Kate’s 2¢: “Seventeen” by Kimiko Guthrie

“Seventeen” by Kimiko Guthrie

NOTE: There is a plethora of in-depth biographies of authors and reviews of their books, that state the title, author, published date, and genre; as well as, describing what the book is about, setting, and character(s), so, Kate’s 2¢ merely shares her thoughts about what she reads. Inho…

   The story bounces back and forth from 1939 and 2012, so you can keep track of which time-line yu’re in. Natalie Naudus did a good job of narrating this story that chronicles some of the tribulations the Japanese living in America experienced while in the camps during the war  and how those experiences haunt people today. This is an engrossing story that finally comes together with a few surprises.

A few take-aways:

–Memories are random.

–The walnut orchard used to be a strawberry field.

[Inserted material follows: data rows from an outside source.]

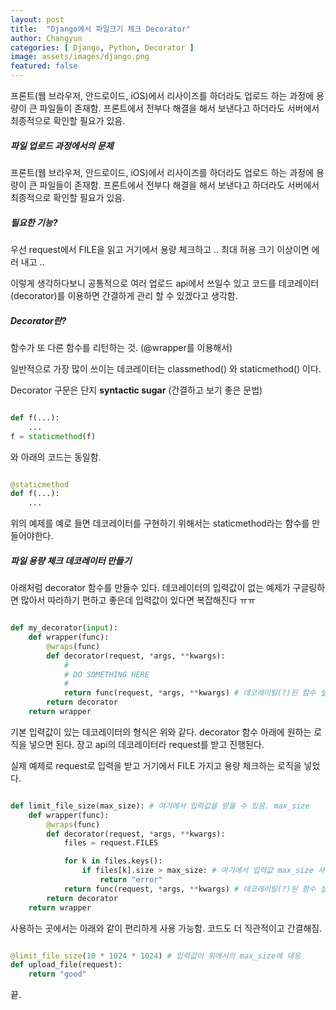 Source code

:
 ```yaml
---
layout: post
title:  "Django에서 파일크기 체크 Decorator"
author: Changyun
categories: [ Django, Python, Decorator ]
image: assets/images/django.png
featured: false
---
```


프론트(웹 브라우저, 안드로이드, iOS)에서 리사이즈를 하더라도 업로드 하는 과정에 용량이 큰 파일들이 존재함. 프론트에서 전부다 해결을 해서 보낸다고 하더라도 서버에서 최종적으로 확인할 필요가 있음.

##### 파일 업로드 과정에서의 문제

프론트(웹 브라우저, 안드로이드, iOS)에서 리사이즈를 하더라도 업로드 하는 과정에 용량이 큰 파일들이 존재함. 프론트에서 전부다 해결을 해서 보낸다고 하더라도 서버에서 최종적으로 확인할 필요가 있음.

##### 필요한 기능?

우선 request에서 FILE을 읽고 거기에서 용량 체크하고 .. 최대 허용 크기 이상이면 에러 내고 ..

이렇게 생각하다보니 공통적으로 여러 업로드 api에서 쓰일수 있고 코드를 데코레이터(decorator)를 이용하면 간결하게 관리 할 수 있겠다고 생각함.

##### Decorator란?

함수가 또 다른 함수를 리턴하는 것. (@wrapper를 이용해서)

일반적으로 가장 많이 쓰이는 데코레이터는 classmethod() 와 staticmethod() 이다.

Decorator 구문은 단지 **syntactic sugar** (간결하고 보기 좋은 문법)

```python

def f(...):
    ...
f = staticmethod(f)

```
와 아래의 코드는 동일함.

```python

@staticmethod
def f(...):
    ...

```

위의 예제를 예로 들면 데코레이터를 구현하기 위해서는 staticmethod라는 함수를 만들어야한다.


##### 파일 용량 체크 데코레이터 만들기


아래처럼 decorator 함수를 만들수 있다. 데코레이터의 입력값이 없는 예제가 구글링하면 많아서 따라하기 편하고 좋은데 입력값이 있다면 복잡해진다 ㅠㅠ

```python

def my_decorator(input):
    def wrapper(func):
        @wraps(func)
        def decorator(request, *args, **kwargs):
            #
            # DO SOMETHING HERE
            #
            return func(request, *args, **kwargs) # 데코레이팅(?)된 함수 실행
        return decorator
    return wrapper

```

기본 입력값이 있는 데코레이터의 형식은 위와 같다. decorator 함수 아래에 원하는 로직을 넣으면 된다. 장고 api의 데코레이터라 request를 받고 진행된다.

실제 예제로 request로 입력을 받고 거기에서 FILE 가지고 용량 체크하는 로직을 넣었다.

```python

def limit_file_size(max_size): # 여기에서 입력값을 받을 수 있음. max_size
    def wrapper(func):
        @wraps(func)
        def decorator(request, *args, **kwargs):
            files = request.FILES

            for k in files.keys():
                if files[k].size > max_size: # 여기에서 입력값 max_size 사용
                    return "error"
            return func(request, *args, **kwargs) # 데코레이팅(?)된 함수 실행
        return decorator
    return wrapper

```

사용하는 곳에서는 아래와 같이 편리하게 사용 가능함. 코드도 더 직관적이고 간결해짐.

```python

@limit_file_size(10 * 1024 * 1024) # 입력값이 위에서의 max_size에 대응
def upload_file(request):
    return "good"

```


끝. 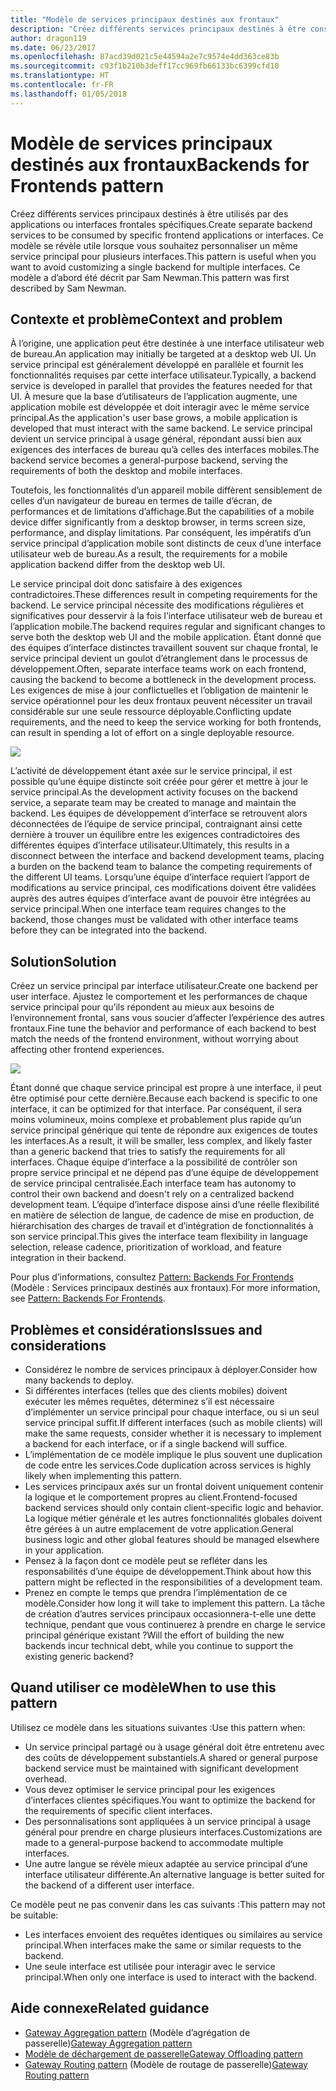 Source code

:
 ```yaml
---
title: "Modèle de services principaux destinés aux frontaux"
description: "Créez différents services principaux destinés à être consommés par des applications ou interfaces frontales spécifiques."
author: dragon119
ms.date: 06/23/2017
ms.openlocfilehash: 87acd39d021c5e44594a2e7c9574e4dd363ce83b
ms.sourcegitcommit: c93f1b210b3deff17cc969fb66133bc6399cfd10
ms.translationtype: HT
ms.contentlocale: fr-FR
ms.lasthandoff: 01/05/2018
---
```

# <a name="backends-for-frontends-pattern"></a><span data-ttu-id="42053-103">Modèle de services principaux destinés aux frontaux</span><span class="sxs-lookup"><span data-stu-id="42053-103">Backends for Frontends pattern</span></span>

<span data-ttu-id="42053-104">Créez différents services principaux destinés à être utilisés par des applications ou interfaces frontales spécifiques.</span><span class="sxs-lookup"><span data-stu-id="42053-104">Create separate backend services to be consumed by specific frontend applications or interfaces.</span></span> <span data-ttu-id="42053-105">Ce modèle se révèle utile lorsque vous souhaitez personnaliser un même service principal pour plusieurs interfaces.</span><span class="sxs-lookup"><span data-stu-id="42053-105">This pattern is useful when you want to avoid customizing a single backend for multiple interfaces.</span></span> <span data-ttu-id="42053-106">Ce modèle a d’abord été décrit par Sam Newman.</span><span class="sxs-lookup"><span data-stu-id="42053-106">This pattern was first described by Sam Newman.</span></span>

## <a name="context-and-problem"></a><span data-ttu-id="42053-107">Contexte et problème</span><span class="sxs-lookup"><span data-stu-id="42053-107">Context and problem</span></span>

<span data-ttu-id="42053-108">À l’origine, une application peut être destinée à une interface utilisateur web de bureau.</span><span class="sxs-lookup"><span data-stu-id="42053-108">An application may initially be targeted at a desktop web UI.</span></span> <span data-ttu-id="42053-109">Un service principal est généralement développé en parallèle et fournit les fonctionnalités requises par cette interface utilisateur.</span><span class="sxs-lookup"><span data-stu-id="42053-109">Typically, a backend service is developed in parallel that provides the features needed for that UI.</span></span> <span data-ttu-id="42053-110">À mesure que la base d’utilisateurs de l’application augmente, une application mobile est développée et doit interagir avec le même service principal.</span><span class="sxs-lookup"><span data-stu-id="42053-110">As the application's user base grows, a mobile application is developed that must interact with the same backend.</span></span> <span data-ttu-id="42053-111">Le service principal devient un service principal à usage général, répondant aussi bien aux exigences des interfaces de bureau qu’à celles des interfaces mobiles.</span><span class="sxs-lookup"><span data-stu-id="42053-111">The backend service becomes a general-purpose backend, serving the requirements of both the desktop and mobile interfaces.</span></span>

<span data-ttu-id="42053-112">Toutefois, les fonctionnalités d’un appareil mobile diffèrent sensiblement de celles d’un navigateur de bureau en termes de taille d’écran, de performances et de limitations d’affichage.</span><span class="sxs-lookup"><span data-stu-id="42053-112">But the capabilities of a mobile device differ significantly from a desktop browser, in terms screen size, performance, and display limitations.</span></span> <span data-ttu-id="42053-113">Par conséquent, les impératifs d’un service principal d’application mobile sont distincts de ceux d’une interface utilisateur web de bureau.</span><span class="sxs-lookup"><span data-stu-id="42053-113">As a result, the requirements for a mobile application backend differ from the desktop web UI.</span></span> 

<span data-ttu-id="42053-114">Le service principal doit donc satisfaire à des exigences contradictoires.</span><span class="sxs-lookup"><span data-stu-id="42053-114">These differences result in competing requirements for the backend.</span></span> <span data-ttu-id="42053-115">Le service principal nécessite des modifications régulières et significatives pour desservir à la fois l’interface utilisateur web de bureau et l’application mobile.</span><span class="sxs-lookup"><span data-stu-id="42053-115">The backend requires regular and significant changes to serve both the desktop web UI and the mobile application.</span></span> <span data-ttu-id="42053-116">Étant donné que des équipes d’interface distinctes travaillent souvent sur chaque frontal, le service principal devient un goulot d’étranglement dans le processus de développement.</span><span class="sxs-lookup"><span data-stu-id="42053-116">Often, separate interface teams work on each frontend, causing the backend to become a bottleneck in the development process.</span></span> <span data-ttu-id="42053-117">Les exigences de mise à jour conflictuelles et l’obligation de maintenir le service opérationnel pour les deux frontaux peuvent nécessiter un travail considérable sur une seule ressource déployable.</span><span class="sxs-lookup"><span data-stu-id="42053-117">Conflicting update requirements, and the need to keep the service working for both frontends, can result in spending a lot of effort on a single deployable resource.</span></span>

![](./_images/backend-for-frontend.png) 

<span data-ttu-id="42053-118">L’activité de développement étant axée sur le service principal, il est possible qu’une équipe distincte soit créée pour gérer et mettre à jour le service principal.</span><span class="sxs-lookup"><span data-stu-id="42053-118">As the development activity focuses on the backend service, a separate team may be created to manage and maintain the backend.</span></span> <span data-ttu-id="42053-119">Les équipes de développement d’interface se retrouvent alors déconnectées de l’équipe de service principal, contraignant ainsi cette dernière à trouver un équilibre entre les exigences contradictoires des différentes équipes d’interface utilisateur.</span><span class="sxs-lookup"><span data-stu-id="42053-119">Ultimately, this results in a disconnect between the interface and backend development teams, placing a burden on the backend team to balance the competing requirements of the different UI teams.</span></span> <span data-ttu-id="42053-120">Lorsqu’une équipe d’interface requiert l’apport de modifications au service principal, ces modifications doivent être validées auprès des autres équipes d’interface avant de pouvoir être intégrées au service principal.</span><span class="sxs-lookup"><span data-stu-id="42053-120">When one interface team requires changes to the backend, those changes must be validated with other interface teams before they can be integrated into the backend.</span></span> 

## <a name="solution"></a><span data-ttu-id="42053-121">Solution</span><span class="sxs-lookup"><span data-stu-id="42053-121">Solution</span></span>

<span data-ttu-id="42053-122">Créez un service principal par interface utilisateur.</span><span class="sxs-lookup"><span data-stu-id="42053-122">Create one backend per user interface.</span></span> <span data-ttu-id="42053-123">Ajustez le comportement et les performances de chaque service principal pour qu’ils répondent au mieux aux besoins de l’environnement frontal, sans vous soucier d’affecter l’expérience des autres frontaux.</span><span class="sxs-lookup"><span data-stu-id="42053-123">Fine tune the behavior and performance of each backend to best match the needs of the frontend environment, without worrying about affecting other frontend experiences.</span></span>

![](./_images/backend-for-frontend-example.png) 

<span data-ttu-id="42053-124">Étant donné que chaque service principal est propre à une interface, il peut être optimisé pour cette dernière.</span><span class="sxs-lookup"><span data-stu-id="42053-124">Because each backend is specific to one interface, it can be optimized for that interface.</span></span> <span data-ttu-id="42053-125">Par conséquent, il sera moins volumineux, moins complexe et probablement plus rapide qu’un service principal générique qui tente de répondre aux exigences de toutes les interfaces.</span><span class="sxs-lookup"><span data-stu-id="42053-125">As a result, it will be smaller, less complex, and likely faster than a generic backend that tries to satisfy the requirements for all interfaces.</span></span> <span data-ttu-id="42053-126">Chaque équipe d’interface a la possibilité de contrôler son propre service principal et ne dépend pas d’une équipe de développement de service principal centralisée.</span><span class="sxs-lookup"><span data-stu-id="42053-126">Each interface team has autonomy to control their own backend and doesn't rely on a centralized backend development team.</span></span> <span data-ttu-id="42053-127">L’équipe d’interface dispose ainsi d’une réelle flexibilité en matière de sélection de langue, de cadence de mise en production, de hiérarchisation des charges de travail et d’intégration de fonctionnalités à son service principal.</span><span class="sxs-lookup"><span data-stu-id="42053-127">This gives the interface team flexibility in language selection, release cadence, prioritization of workload, and feature integration in their backend.</span></span>

<span data-ttu-id="42053-128">Pour plus d’informations, consultez [Pattern: Backends For Frontends](http://samnewman.io/patterns/architectural/bff/) (Modèle : Services principaux destinés aux frontaux).</span><span class="sxs-lookup"><span data-stu-id="42053-128">For more information, see [Pattern: Backends For Frontends](http://samnewman.io/patterns/architectural/bff/).</span></span>

## <a name="issues-and-considerations"></a><span data-ttu-id="42053-129">Problèmes et considérations</span><span class="sxs-lookup"><span data-stu-id="42053-129">Issues and considerations</span></span>

- <span data-ttu-id="42053-130">Considérez le nombre de services principaux à déployer.</span><span class="sxs-lookup"><span data-stu-id="42053-130">Consider how many backends to deploy.</span></span>
- <span data-ttu-id="42053-131">Si différentes interfaces (telles que des clients mobiles) doivent exécuter les mêmes requêtes, déterminez s’il est nécessaire d’implémenter un service principal pour chaque interface, ou si un seul service principal suffit.</span><span class="sxs-lookup"><span data-stu-id="42053-131">If different interfaces (such as mobile clients) will make the same requests, consider whether it is necessary to implement a backend for each interface, or if a single backend will suffice.</span></span>
- <span data-ttu-id="42053-132">L’implémentation de ce modèle implique le plus souvent une duplication de code entre les services.</span><span class="sxs-lookup"><span data-stu-id="42053-132">Code duplication across services is highly likely when implementing this pattern.</span></span>
- <span data-ttu-id="42053-133">Les services principaux axés sur un frontal doivent uniquement contenir la logique et le comportement propres au client.</span><span class="sxs-lookup"><span data-stu-id="42053-133">Frontend-focused backend services should only contain client-specific logic and behavior.</span></span> <span data-ttu-id="42053-134">La logique métier générale et les autres fonctionnalités globales doivent être gérées à un autre emplacement de votre application.</span><span class="sxs-lookup"><span data-stu-id="42053-134">General business logic and other global features should be managed elsewhere in your application.</span></span>
- <span data-ttu-id="42053-135">Pensez à la façon dont ce modèle peut se refléter dans les responsabilités d’une équipe de développement.</span><span class="sxs-lookup"><span data-stu-id="42053-135">Think about how this pattern might be reflected in the responsibilities of a development team.</span></span>
- <span data-ttu-id="42053-136">Prenez en compte le temps que prendra l’implémentation de ce modèle.</span><span class="sxs-lookup"><span data-stu-id="42053-136">Consider how long it will take to implement this pattern.</span></span> <span data-ttu-id="42053-137">La tâche de création d’autres services principaux occasionnera-t-elle une dette technique, pendant que vous continuerez à prendre en charge le service principal générique existant ?</span><span class="sxs-lookup"><span data-stu-id="42053-137">Will the effort of building the new backends incur technical debt, while you continue to support the existing generic backend?</span></span>

## <a name="when-to-use-this-pattern"></a><span data-ttu-id="42053-138">Quand utiliser ce modèle</span><span class="sxs-lookup"><span data-stu-id="42053-138">When to use this pattern</span></span>

<span data-ttu-id="42053-139">Utilisez ce modèle dans les situations suivantes :</span><span class="sxs-lookup"><span data-stu-id="42053-139">Use this pattern when:</span></span>

- <span data-ttu-id="42053-140">Un service principal partagé ou à usage général doit être entretenu avec des coûts de développement substantiels.</span><span class="sxs-lookup"><span data-stu-id="42053-140">A shared or general purpose backend service must be maintained with significant development overhead.</span></span>
- <span data-ttu-id="42053-141">Vous devez optimiser le service principal pour les exigences d’interfaces clientes spécifiques.</span><span class="sxs-lookup"><span data-stu-id="42053-141">You want to optimize the backend for the requirements of specific client interfaces.</span></span>
- <span data-ttu-id="42053-142">Des personnalisations sont appliquées à un service principal à usage général pour prendre en charge plusieurs interfaces.</span><span class="sxs-lookup"><span data-stu-id="42053-142">Customizations are made to a general-purpose backend to accommodate multiple interfaces.</span></span>
- <span data-ttu-id="42053-143">Une autre langue se révèle mieux adaptée au service principal d’une interface utilisateur différente.</span><span class="sxs-lookup"><span data-stu-id="42053-143">An alternative language is better suited for the backend of a different user interface.</span></span>

<span data-ttu-id="42053-144">Ce modèle peut ne pas convenir dans les cas suivants :</span><span class="sxs-lookup"><span data-stu-id="42053-144">This pattern may not be suitable:</span></span>

- <span data-ttu-id="42053-145">Les interfaces envoient des requêtes identiques ou similaires au service principal.</span><span class="sxs-lookup"><span data-stu-id="42053-145">When interfaces make the same or similar requests to the backend.</span></span>
- <span data-ttu-id="42053-146">Une seule interface est utilisée pour interagir avec le service principal.</span><span class="sxs-lookup"><span data-stu-id="42053-146">When only one interface is used to interact with the backend.</span></span>

## <a name="related-guidance"></a><span data-ttu-id="42053-147">Aide connexe</span><span class="sxs-lookup"><span data-stu-id="42053-147">Related guidance</span></span>

- <span data-ttu-id="42053-148">[Gateway Aggregation pattern](./gateway-aggregation.md) (Modèle d’agrégation de passerelle)</span><span class="sxs-lookup"><span data-stu-id="42053-148">[Gateway Aggregation pattern](./gateway-aggregation.md)</span></span>
- [<span data-ttu-id="42053-149">Modèle de déchargement de passerelle</span><span class="sxs-lookup"><span data-stu-id="42053-149">Gateway Offloading pattern</span></span>](./gateway-offloading.md)
- <span data-ttu-id="42053-150">[Gateway Routing pattern](./gateway-routing.md) (Modèle de routage de passerelle)</span><span class="sxs-lookup"><span data-stu-id="42053-150">[Gateway Routing pattern](./gateway-routing.md)</span></span>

–I wasn’t sure if I was running away from the fire or rushing to something.

–The antlers were gone too, but they weren’t.

–What burglar takes the time to arrange random objects in such a way?

–His suspicions that someone from his work was rummaging through our apartment, hoping to find evidence against him…He was secretly videoing his co-workers.

–Apart from being a funny shade of purple, her baby brother looks peacefully asleep  

–I found myself mor exhausted than usual.

http://kimikoguthrie.com/Bio

Kimiko Guthrie grew up in Berkeley, California, dancing like her mother and writing like her father.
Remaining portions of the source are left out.